▶ _ABOUT THIS EXERCISE_
A single number is the expected answer: the count of lines in the records below that contain "string".

RECORDS FOR THE TASK Block Start

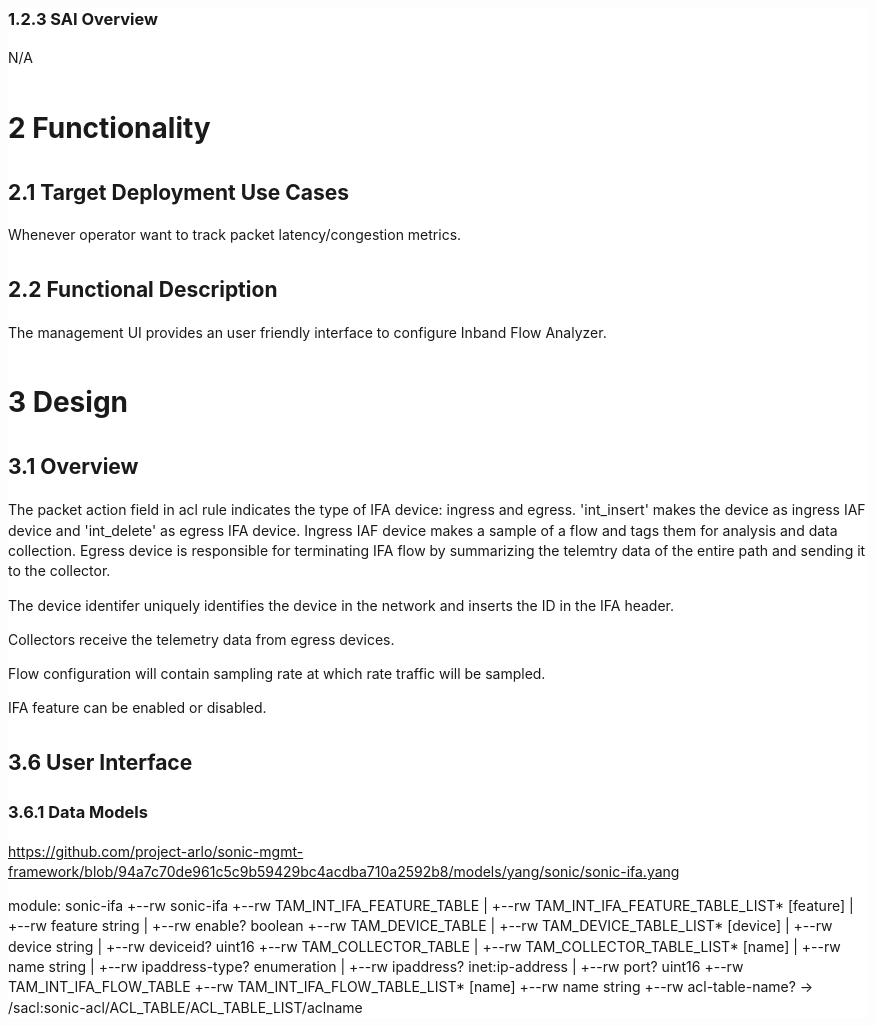 ### 1.2.3 SAI Overview
N/A

# 2 Functionality
## 2.1 Target Deployment Use Cases
Whenever operator want to track packet latency/congestion metrics. 
## 2.2 Functional Description
The management UI provides an user friendly interface to configure Inband Flow Analyzer.
# 3 Design
## 3.1 Overview
The packet action field in acl rule indicates the type of IFA device: ingress and egress. 'int_insert' makes the device as ingress IAF device and 'int_delete' as egress IFA device. Ingress IAF device makes a sample of a flow and tags them for analysis and data collection. Egress device is responsible for terminating IFA flow by summarizing the telemtry data of the entire path and sending it to the collector.

The device identifer uniquely identifies the device in the network and inserts the ID in the IFA header.

Collectors receive the telemetry data from egress devices.

Flow configuration will contain sampling rate at which rate traffic will be sampled.

IFA feature can be enabled or disabled.
## 3.6 User Interface
### 3.6.1 Data Models

https://github.com/project-arlo/sonic-mgmt-framework/blob/94a7c70de961c5c9b59429bc4acdba710a2592b8/models/yang/sonic/sonic-ifa.yang

module: sonic-ifa
    +--rw sonic-ifa
       +--rw TAM_INT_IFA_FEATURE_TABLE
       |  +--rw TAM_INT_IFA_FEATURE_TABLE_LIST* [feature]
       |     +--rw feature    string
       |     +--rw enable?    boolean
       +--rw TAM_DEVICE_TABLE
       |  +--rw TAM_DEVICE_TABLE_LIST* [device]
       |     +--rw device      string
       |     +--rw deviceid?   uint16
       +--rw TAM_COLLECTOR_TABLE
       |  +--rw TAM_COLLECTOR_TABLE_LIST* [name]
       |     +--rw name              string
       |     +--rw ipaddress-type?   enumeration
       |     +--rw ipaddress?        inet:ip-address
       |     +--rw port?             uint16
       +--rw TAM_INT_IFA_FLOW_TABLE
          +--rw TAM_INT_IFA_FLOW_TABLE_LIST* [name]
             +--rw name              string
             +--rw acl-table-name?   -> /sacl:sonic-acl/ACL_TABLE/ACL_TABLE_LIST/aclname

RECORDS FOR THE TASK Block End

▶ _RESULT OF THE TASK_
4